[[ Data provided open ]]

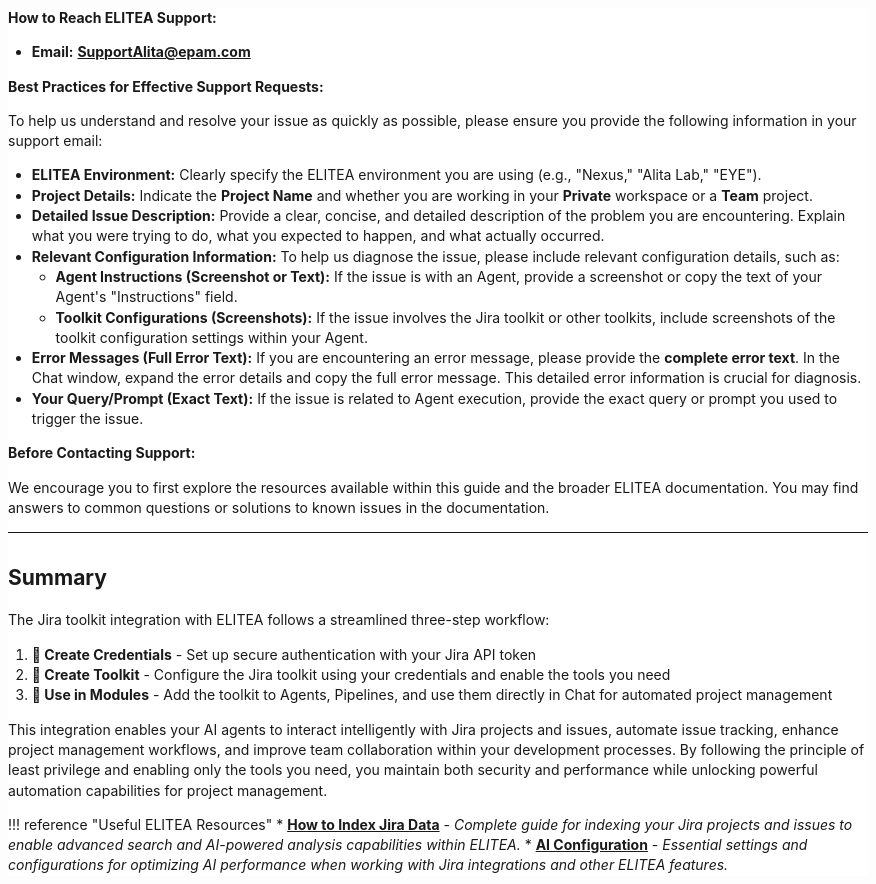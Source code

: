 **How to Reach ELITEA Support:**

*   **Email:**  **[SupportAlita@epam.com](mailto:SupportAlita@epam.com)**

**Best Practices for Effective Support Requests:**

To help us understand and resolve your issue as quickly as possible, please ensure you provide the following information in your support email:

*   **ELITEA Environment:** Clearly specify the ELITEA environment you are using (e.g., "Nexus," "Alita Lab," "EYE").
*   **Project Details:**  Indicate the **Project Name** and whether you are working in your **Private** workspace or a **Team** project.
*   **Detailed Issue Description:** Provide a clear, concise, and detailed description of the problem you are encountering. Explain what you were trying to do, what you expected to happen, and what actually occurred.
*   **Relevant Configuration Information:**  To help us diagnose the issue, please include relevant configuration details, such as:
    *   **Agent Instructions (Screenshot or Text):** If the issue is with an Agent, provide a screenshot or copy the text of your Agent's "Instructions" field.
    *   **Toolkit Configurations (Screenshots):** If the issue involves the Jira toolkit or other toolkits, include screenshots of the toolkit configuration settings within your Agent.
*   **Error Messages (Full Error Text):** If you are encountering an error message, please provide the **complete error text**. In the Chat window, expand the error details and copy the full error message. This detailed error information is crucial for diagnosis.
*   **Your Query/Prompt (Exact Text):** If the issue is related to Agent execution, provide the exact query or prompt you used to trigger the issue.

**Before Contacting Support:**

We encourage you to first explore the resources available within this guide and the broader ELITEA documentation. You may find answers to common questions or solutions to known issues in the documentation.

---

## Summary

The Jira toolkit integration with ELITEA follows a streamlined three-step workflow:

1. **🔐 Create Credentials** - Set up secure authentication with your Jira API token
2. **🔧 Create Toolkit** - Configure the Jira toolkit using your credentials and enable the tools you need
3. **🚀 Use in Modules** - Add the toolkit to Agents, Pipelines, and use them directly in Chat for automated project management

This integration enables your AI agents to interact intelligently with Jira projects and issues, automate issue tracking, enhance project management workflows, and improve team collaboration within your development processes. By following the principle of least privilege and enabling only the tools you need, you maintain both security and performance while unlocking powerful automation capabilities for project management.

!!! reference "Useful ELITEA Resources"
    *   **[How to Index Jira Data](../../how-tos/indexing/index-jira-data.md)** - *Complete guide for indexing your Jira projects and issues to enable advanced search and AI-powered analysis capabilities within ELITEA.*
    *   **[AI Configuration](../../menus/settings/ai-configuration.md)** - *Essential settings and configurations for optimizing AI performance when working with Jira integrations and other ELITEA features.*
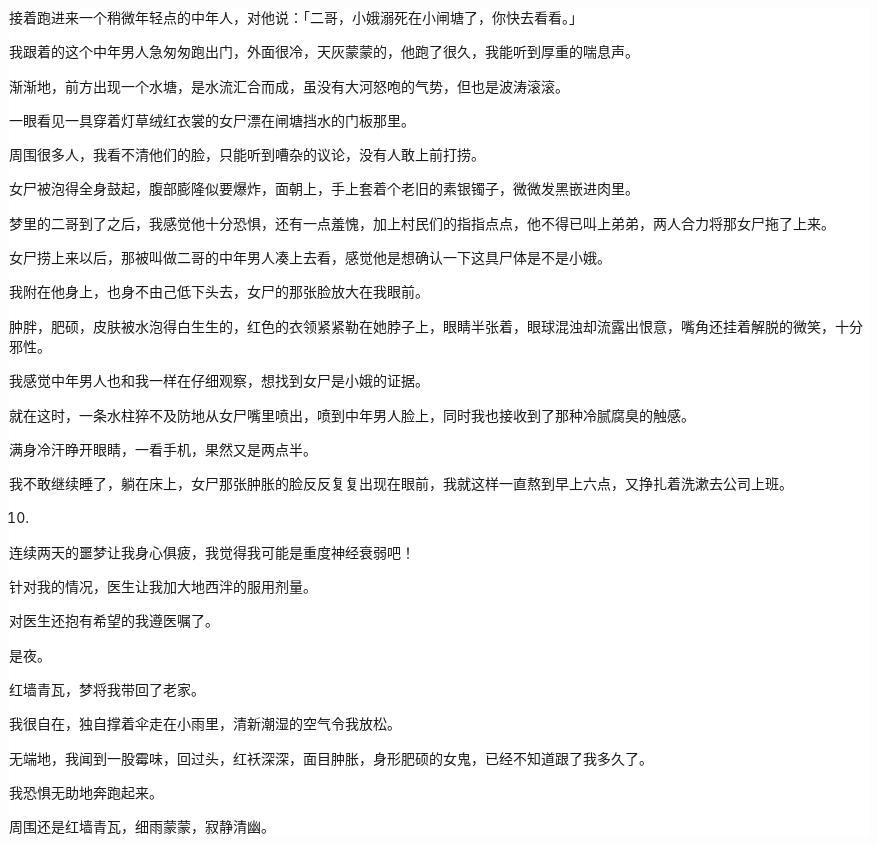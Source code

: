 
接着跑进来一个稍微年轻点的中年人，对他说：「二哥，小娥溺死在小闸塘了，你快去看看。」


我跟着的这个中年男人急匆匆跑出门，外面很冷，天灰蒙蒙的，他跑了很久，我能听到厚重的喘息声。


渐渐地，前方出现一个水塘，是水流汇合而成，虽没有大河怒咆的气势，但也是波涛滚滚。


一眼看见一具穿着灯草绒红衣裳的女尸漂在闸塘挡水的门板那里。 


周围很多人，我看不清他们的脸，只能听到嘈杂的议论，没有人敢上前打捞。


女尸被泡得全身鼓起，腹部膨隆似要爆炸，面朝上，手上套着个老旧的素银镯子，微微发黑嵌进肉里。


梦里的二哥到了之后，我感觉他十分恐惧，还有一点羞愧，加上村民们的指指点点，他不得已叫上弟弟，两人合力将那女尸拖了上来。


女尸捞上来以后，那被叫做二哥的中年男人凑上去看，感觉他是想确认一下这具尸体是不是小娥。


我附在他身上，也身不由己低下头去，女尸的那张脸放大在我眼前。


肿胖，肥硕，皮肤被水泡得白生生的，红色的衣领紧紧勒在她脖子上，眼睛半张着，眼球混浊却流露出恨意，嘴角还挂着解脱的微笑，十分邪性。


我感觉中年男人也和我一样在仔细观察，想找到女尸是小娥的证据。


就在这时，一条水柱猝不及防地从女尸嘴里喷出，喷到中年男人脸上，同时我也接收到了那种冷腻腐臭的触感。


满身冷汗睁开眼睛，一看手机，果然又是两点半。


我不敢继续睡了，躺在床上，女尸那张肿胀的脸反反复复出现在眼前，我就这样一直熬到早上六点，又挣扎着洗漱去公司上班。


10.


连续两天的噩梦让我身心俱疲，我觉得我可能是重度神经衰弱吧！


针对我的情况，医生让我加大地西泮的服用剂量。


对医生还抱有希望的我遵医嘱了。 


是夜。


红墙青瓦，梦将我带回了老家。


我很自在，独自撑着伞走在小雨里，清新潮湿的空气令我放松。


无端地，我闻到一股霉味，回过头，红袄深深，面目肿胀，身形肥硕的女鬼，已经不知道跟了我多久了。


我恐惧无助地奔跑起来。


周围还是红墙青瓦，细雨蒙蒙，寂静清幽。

[[ Data provided closed ]]
[[ Data provided open ]]

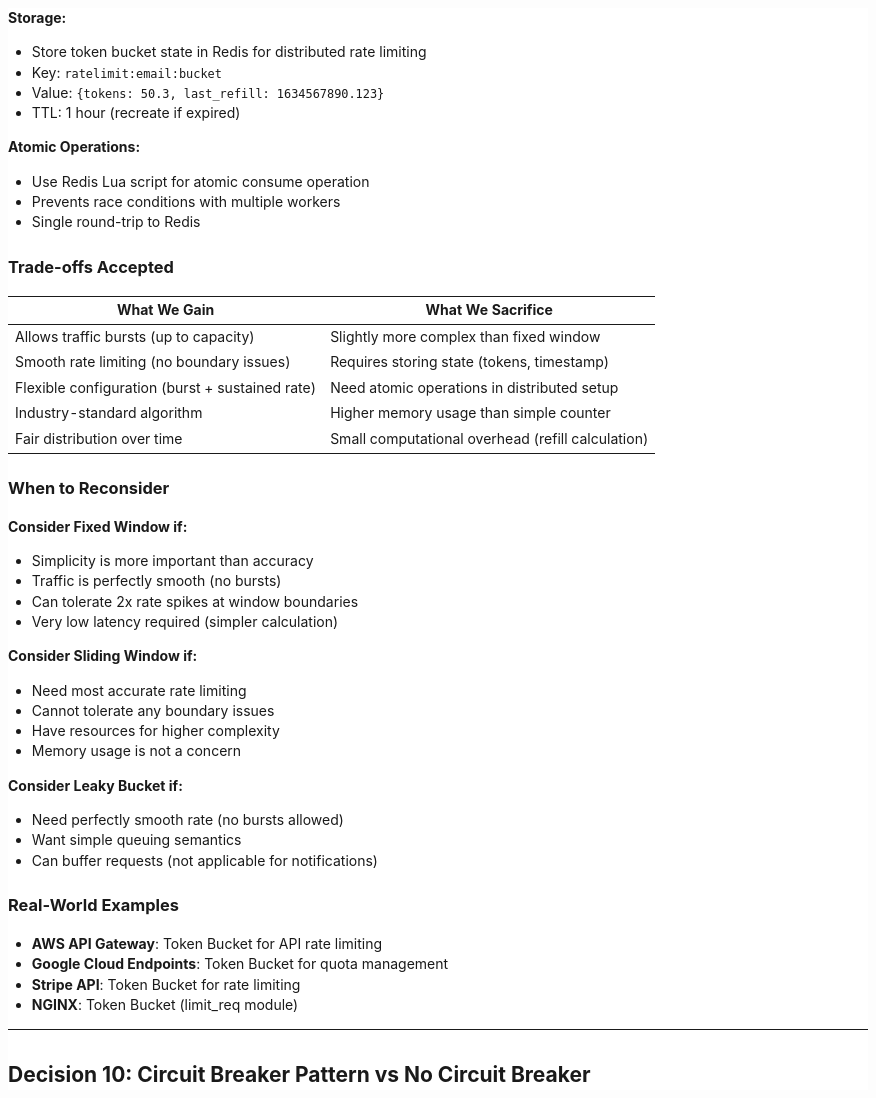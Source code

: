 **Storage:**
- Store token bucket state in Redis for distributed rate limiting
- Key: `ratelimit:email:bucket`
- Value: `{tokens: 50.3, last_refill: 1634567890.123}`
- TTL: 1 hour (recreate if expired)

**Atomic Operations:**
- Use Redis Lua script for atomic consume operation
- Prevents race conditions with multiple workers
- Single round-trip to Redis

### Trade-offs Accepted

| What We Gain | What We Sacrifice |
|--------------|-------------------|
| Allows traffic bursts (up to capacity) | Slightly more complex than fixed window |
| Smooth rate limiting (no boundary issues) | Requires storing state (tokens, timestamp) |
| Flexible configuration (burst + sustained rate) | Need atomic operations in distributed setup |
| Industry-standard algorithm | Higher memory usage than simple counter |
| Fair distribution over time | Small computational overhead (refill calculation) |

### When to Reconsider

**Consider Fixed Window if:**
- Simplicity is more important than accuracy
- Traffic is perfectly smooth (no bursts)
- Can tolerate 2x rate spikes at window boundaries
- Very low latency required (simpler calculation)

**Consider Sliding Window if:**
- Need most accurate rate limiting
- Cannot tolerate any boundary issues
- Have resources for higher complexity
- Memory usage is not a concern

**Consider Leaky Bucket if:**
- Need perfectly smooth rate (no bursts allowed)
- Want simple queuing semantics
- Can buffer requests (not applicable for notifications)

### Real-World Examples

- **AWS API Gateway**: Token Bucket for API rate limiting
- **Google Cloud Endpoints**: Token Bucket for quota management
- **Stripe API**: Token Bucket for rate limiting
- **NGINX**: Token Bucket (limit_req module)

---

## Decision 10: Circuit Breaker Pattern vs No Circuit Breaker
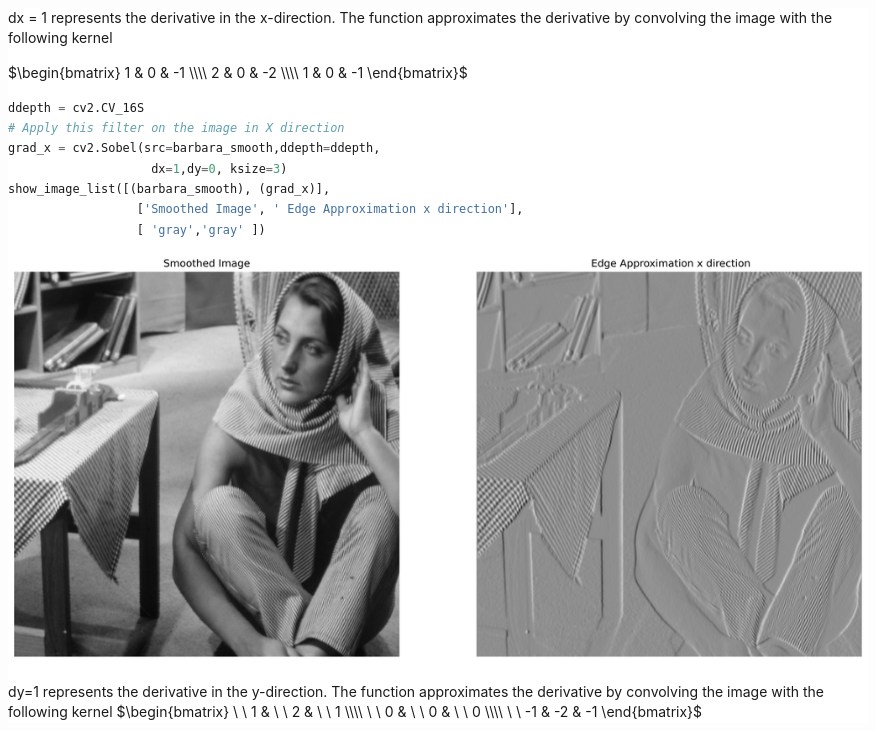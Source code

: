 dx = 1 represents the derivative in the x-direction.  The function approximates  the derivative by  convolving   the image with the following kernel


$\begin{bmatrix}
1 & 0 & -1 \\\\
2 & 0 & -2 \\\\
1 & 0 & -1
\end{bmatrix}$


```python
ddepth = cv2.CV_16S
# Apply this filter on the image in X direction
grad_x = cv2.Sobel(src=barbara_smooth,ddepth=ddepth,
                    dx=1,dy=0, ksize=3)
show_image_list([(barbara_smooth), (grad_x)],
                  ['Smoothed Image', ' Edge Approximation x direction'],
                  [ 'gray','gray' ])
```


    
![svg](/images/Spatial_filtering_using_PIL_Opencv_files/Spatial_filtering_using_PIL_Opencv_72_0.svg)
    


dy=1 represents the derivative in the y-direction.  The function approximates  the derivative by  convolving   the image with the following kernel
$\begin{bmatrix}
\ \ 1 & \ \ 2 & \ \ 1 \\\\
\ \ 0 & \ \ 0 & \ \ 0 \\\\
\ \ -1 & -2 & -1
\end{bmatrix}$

[[ Data provided closed ]]
[[ Data provided open ]]

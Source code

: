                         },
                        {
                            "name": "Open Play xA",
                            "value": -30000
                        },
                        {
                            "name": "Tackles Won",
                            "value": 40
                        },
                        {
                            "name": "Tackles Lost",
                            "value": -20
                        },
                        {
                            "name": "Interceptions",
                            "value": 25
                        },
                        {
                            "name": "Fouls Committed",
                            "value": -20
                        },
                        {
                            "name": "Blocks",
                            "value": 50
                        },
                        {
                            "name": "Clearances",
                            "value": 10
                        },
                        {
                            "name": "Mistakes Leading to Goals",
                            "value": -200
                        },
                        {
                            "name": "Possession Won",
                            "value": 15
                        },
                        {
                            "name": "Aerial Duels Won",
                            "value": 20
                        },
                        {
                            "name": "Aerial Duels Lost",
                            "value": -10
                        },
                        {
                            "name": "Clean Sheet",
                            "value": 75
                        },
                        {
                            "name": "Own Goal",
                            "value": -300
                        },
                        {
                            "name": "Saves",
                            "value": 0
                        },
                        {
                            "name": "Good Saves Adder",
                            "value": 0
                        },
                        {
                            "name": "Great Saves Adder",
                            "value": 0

[[ Data provided closed ]]

### Task to carry out
Transcribe each line of the data above, unaltered, from the one where "(tokens, timestamp) |" appears to the one where "- Traffic is perfectly smooth (no bursts)" appears, inclusive of both.

### Result of the task
| Smooth rate limiting (no boundary issues) | Requires storing state (tokens, timestamp) |
| Flexible configuration (burst + sustained rate) | Need atomic operations in distributed setup |
| Industry-standard algorithm | Higher memory usage than simple counter |
| Fair distribution over time | Small computational overhead (refill calculation) |

### When to Reconsider

**Consider Fixed Window if:**
- Simplicity is more important than accuracy
- Traffic is perfectly smooth (no bursts)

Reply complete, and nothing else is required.